__What you have to do__
If a line in the entries contains the word "dipole", list it.

__Stored records__
·····

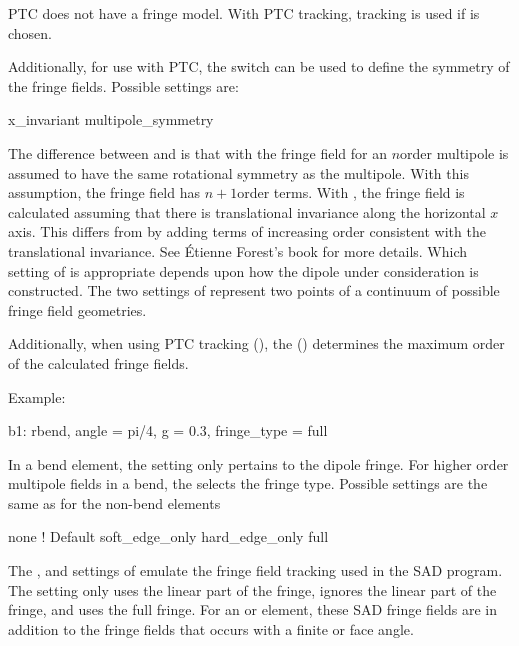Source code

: {PTC does not have a  fringe model.
With PTC tracking,  tracking is used if  is chosen.

Additionally, for use with PTC, the  switch can be used
to define the symmetry of the fringe fields. Possible settings are:
\begin{example}
  x_invariant
  multipole_symmetry
\end{example}
The difference between  and  is that with
 the fringe field for an $n$\Th order multipole is assumed to have the same
rotational symmetry as the multipole. With this assumption, the fringe field has $n+1$\St order
terms.  With , the fringe field is calculated assuming that there is translational
invariance along the horizontal $x$ axis. This differs from  by adding terms
of increasing order consistent with the translational invariance. See \'Etienne Forest's
book\cite{b:forest} for more details. Which setting of  is appropriate
depends upon how the dipole under consideration is constructed. The two settings of
 represent two points of a continuum of possible fringe field geometries.

Additionally, when using PTC tracking (), the 
() determines the maximum order of the calculated fringe fields.

Example:
\begin{example}
  b1: rbend, angle = pi/4, g = 0.3, fringe_type = full
\end{example}

In a bend element, the  setting only pertains to the dipole fringe.  For higher
order multipole fields in a bend, the  selects the fringe
type. Possible settings are the same as for the non-bend  elements
\begin{example}
  none              ! Default 
  soft_edge_only
  hard_edge_only
  full
\end{example}

The ,  and  settings of  emulate
the fringe field tracking used in the SAD program\cite{b:sad}.  The  setting only
uses the linear part of the fringe,  ignores the linear part of the fringe, and
 uses the full fringe.  For an  or  element, these SAD fringe
fields are in addition to the fringe fields that occurs with a finite  or  face angle.

}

·····

__Result of the task__
depends upon how the dipole under consideration is constructed. The two settings of
In a bend element, the  setting only pertains to the dipole fringe.  For higher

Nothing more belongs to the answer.